Your answer should hold each line of the material that contains the word "socketi".

***** RECORDS FOR THIS EXERCISE

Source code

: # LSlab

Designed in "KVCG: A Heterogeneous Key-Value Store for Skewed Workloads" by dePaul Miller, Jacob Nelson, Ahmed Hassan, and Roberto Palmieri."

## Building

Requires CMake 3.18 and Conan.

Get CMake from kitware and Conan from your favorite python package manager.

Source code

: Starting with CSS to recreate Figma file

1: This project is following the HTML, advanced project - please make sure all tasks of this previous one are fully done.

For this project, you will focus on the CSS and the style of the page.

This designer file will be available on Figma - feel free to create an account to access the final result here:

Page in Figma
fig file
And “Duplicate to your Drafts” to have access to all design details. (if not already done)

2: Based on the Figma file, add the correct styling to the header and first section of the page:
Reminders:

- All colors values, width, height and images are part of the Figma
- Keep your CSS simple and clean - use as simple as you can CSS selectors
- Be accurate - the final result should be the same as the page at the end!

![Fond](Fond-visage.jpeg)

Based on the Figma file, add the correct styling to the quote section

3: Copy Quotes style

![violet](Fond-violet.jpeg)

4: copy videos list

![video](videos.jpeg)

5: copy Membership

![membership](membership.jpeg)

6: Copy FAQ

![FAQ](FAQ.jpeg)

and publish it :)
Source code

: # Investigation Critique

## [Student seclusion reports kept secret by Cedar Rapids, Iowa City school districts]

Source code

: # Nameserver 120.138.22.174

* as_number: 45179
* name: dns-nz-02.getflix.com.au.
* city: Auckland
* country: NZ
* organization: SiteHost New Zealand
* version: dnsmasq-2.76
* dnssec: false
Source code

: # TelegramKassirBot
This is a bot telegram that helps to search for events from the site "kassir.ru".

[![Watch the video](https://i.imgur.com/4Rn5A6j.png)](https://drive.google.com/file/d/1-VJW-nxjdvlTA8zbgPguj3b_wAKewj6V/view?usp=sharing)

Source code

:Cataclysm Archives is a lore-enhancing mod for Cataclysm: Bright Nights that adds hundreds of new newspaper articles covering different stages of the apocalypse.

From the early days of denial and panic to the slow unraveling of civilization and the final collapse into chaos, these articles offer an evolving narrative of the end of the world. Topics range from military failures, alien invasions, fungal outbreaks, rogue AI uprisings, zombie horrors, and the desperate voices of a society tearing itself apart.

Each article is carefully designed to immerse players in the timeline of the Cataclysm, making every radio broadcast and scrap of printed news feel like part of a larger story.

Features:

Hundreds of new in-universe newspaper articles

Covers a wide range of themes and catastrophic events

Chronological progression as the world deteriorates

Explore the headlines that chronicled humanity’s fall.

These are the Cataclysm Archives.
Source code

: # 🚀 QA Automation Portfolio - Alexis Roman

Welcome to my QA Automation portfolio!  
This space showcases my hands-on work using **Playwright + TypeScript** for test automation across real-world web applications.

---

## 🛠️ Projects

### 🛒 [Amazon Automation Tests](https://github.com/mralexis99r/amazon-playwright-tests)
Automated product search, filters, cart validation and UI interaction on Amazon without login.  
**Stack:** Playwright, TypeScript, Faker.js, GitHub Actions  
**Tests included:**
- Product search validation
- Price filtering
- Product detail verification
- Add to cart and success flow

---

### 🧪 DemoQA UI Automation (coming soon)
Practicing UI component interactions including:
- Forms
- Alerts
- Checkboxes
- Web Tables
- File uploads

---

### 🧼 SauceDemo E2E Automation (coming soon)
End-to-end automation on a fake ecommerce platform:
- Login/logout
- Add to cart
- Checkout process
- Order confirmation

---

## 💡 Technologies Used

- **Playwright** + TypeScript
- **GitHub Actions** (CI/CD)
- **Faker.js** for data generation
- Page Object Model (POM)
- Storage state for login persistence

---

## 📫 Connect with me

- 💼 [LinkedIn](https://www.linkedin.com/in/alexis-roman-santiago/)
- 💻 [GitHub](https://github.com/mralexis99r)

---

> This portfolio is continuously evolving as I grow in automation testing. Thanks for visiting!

**********
***** RECORDS FOR THIS EXERCISE

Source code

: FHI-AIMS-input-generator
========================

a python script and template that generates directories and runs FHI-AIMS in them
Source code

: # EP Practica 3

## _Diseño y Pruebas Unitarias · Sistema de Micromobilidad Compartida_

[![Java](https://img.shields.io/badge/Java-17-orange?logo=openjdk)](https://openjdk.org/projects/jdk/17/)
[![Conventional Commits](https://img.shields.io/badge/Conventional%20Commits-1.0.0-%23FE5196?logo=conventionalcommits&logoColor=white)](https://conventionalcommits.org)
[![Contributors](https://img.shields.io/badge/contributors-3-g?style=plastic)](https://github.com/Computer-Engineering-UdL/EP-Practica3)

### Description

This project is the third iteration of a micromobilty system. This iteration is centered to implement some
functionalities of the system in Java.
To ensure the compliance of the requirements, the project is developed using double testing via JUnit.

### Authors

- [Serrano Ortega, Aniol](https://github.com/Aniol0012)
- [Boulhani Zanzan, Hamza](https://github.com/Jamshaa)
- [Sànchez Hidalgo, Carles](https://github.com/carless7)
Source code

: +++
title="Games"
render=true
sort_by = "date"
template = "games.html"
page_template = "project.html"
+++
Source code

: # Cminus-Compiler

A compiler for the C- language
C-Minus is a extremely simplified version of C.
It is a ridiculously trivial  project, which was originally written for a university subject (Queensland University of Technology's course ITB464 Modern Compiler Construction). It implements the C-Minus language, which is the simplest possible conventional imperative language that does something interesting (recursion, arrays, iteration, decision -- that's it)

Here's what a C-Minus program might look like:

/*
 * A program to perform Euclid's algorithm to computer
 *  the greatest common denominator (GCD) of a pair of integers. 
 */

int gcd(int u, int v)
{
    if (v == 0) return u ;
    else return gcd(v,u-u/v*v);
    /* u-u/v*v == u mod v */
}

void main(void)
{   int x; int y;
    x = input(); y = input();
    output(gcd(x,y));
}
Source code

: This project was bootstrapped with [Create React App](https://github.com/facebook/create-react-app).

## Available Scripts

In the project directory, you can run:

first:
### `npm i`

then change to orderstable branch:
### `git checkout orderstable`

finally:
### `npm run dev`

**********
***** RECORDS FOR THIS EXERCISE

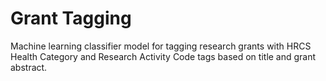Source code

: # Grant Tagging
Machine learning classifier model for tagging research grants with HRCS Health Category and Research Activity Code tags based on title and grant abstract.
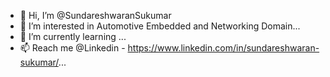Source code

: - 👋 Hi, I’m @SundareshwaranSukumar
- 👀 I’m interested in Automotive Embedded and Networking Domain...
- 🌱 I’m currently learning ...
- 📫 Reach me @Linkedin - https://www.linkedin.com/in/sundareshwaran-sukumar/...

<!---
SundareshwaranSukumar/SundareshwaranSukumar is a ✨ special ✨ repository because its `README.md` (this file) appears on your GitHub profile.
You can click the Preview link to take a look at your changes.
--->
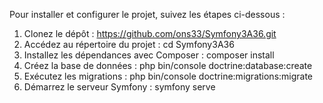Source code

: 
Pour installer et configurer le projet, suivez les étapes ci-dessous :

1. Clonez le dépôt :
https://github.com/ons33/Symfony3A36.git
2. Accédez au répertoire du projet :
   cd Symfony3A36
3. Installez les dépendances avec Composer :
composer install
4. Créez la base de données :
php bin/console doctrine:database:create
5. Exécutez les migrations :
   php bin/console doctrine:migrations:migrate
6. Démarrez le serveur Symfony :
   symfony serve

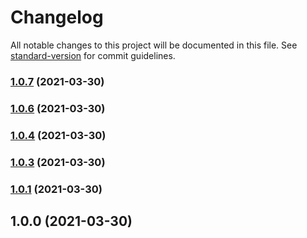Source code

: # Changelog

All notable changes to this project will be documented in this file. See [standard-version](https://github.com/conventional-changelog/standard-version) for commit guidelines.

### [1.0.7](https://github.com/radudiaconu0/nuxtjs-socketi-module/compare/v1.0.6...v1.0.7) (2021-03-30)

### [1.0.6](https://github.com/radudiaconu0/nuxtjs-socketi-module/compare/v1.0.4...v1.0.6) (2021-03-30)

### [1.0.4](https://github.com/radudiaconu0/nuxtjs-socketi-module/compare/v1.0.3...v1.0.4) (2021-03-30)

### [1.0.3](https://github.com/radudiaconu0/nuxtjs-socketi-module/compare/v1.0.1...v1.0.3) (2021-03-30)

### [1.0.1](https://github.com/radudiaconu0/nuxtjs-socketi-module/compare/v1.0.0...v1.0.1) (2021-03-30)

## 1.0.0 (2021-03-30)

**********

■ EXPECTED OUTPUT:
### [1.0.7](https://github.com/radudiaconu0/nuxtjs-socketi-module/compare/v1.0.6...v1.0.7) (2021-03-30)
### [1.0.6](https://github.com/radudiaconu0/nuxtjs-socketi-module/compare/v1.0.4...v1.0.6) (2021-03-30)
### [1.0.4](https://github.com/radudiaconu0/nuxtjs-socketi-module/compare/v1.0.3...v1.0.4) (2021-03-30)
### [1.0.3](https://github.com/radudiaconu0/nuxtjs-socketi-module/compare/v1.0.1...v1.0.3) (2021-03-30)
### [1.0.1](https://github.com/radudiaconu0/nuxtjs-socketi-module/compare/v1.0.0...v1.0.1) (2021-03-30)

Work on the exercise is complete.